Appellant, geboren in 1963, volgde sedert september 1991 als voltijds student
de studie Civiele Techniek aan de Technische Universiteit Delft. Hij was
laatstelijk tot 12 januari 1994 als docent wiskunde verbonden aan het
X.college te B. met een aanstelling van 14,57 uur per week.

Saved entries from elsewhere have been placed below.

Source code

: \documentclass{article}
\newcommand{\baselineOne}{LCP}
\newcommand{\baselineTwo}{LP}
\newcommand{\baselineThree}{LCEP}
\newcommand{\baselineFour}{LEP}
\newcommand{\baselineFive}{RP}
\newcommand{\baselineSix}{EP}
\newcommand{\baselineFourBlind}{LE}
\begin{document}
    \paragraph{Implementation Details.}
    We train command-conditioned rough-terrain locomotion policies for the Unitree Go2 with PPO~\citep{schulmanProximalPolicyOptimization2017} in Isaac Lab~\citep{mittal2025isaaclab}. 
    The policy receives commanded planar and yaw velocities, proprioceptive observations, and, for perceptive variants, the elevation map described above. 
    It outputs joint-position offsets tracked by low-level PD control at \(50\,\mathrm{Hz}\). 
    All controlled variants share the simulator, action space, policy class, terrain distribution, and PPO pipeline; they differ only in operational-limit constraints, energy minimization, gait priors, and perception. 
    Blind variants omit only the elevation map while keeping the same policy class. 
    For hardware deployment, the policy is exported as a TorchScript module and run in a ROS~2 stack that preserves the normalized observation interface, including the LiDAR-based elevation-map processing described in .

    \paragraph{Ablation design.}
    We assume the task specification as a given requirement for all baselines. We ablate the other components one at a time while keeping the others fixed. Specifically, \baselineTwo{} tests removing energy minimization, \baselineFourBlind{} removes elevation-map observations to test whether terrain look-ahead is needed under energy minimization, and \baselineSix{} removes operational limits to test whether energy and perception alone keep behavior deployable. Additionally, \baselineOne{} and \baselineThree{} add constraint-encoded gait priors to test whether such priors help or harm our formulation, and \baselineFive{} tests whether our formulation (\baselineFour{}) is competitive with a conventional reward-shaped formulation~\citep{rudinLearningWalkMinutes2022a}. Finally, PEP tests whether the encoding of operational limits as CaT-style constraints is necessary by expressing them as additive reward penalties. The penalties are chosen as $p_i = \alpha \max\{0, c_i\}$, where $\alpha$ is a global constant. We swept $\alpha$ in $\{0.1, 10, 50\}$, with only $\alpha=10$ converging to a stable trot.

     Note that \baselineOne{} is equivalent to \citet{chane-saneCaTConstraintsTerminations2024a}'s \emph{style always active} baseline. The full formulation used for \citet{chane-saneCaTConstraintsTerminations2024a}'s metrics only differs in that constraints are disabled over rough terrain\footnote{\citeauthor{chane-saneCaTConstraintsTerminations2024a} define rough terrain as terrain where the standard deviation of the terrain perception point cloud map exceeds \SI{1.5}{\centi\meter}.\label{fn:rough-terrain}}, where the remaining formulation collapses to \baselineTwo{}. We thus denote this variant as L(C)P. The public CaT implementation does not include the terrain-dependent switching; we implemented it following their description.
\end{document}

Aansluitend
ontving hij tot 12 juli 1994 een ontslaguitkering ingevolge het
Rechtspositiebesluit onderwijspersoneel.
Op 23 juni 1994 verzocht appellant gedaagde hem per 12 juli 1994 een
bijstandsuitkering toe te kennen.
Op een aanvullend inlichtingenformulier vermeldde hij zich voor "2 dagen in de
week of meerdere avonden en weekeinde" als werkzoekende bij het Gewestelijk
Arbeidsbureau te hebben ingeschreven.
Bij besluit van 20 juli 1994 is namens gedaagde afwijzend op deze aanvraag
beslist op de grond dat in het algemeen geen bijstand kan worden gegeven aan
iemand die overdag - al dan niet voltijds - universitair of hoger
beroepsonderwijs volgt.
Bij besluit van 16 december 1994 heeft gedaagde, na gemaakt bezwaar, dit
besluit gehandhaafd op grond van de volgende overwegingen:
"Volgens vaste jurisprudentie worden de kosten van een studie die is
aangevangen boven de leerplichtige leeftijd, de kosten van
levensonderhoud daaronder begrepen, niet beschouwd als noodzakelijk in
de zin van de ABW, zodat daarvoor geen bijstand kan worden verleend.
Bijstandsverlening zou neerkomen op een verkapte vorm van
studiefinanciering hetgeen een doorkruising zou betekenen van het door
Ministerie van Onderwijs, Wetenschappen en Cultuur gevolgde beleid.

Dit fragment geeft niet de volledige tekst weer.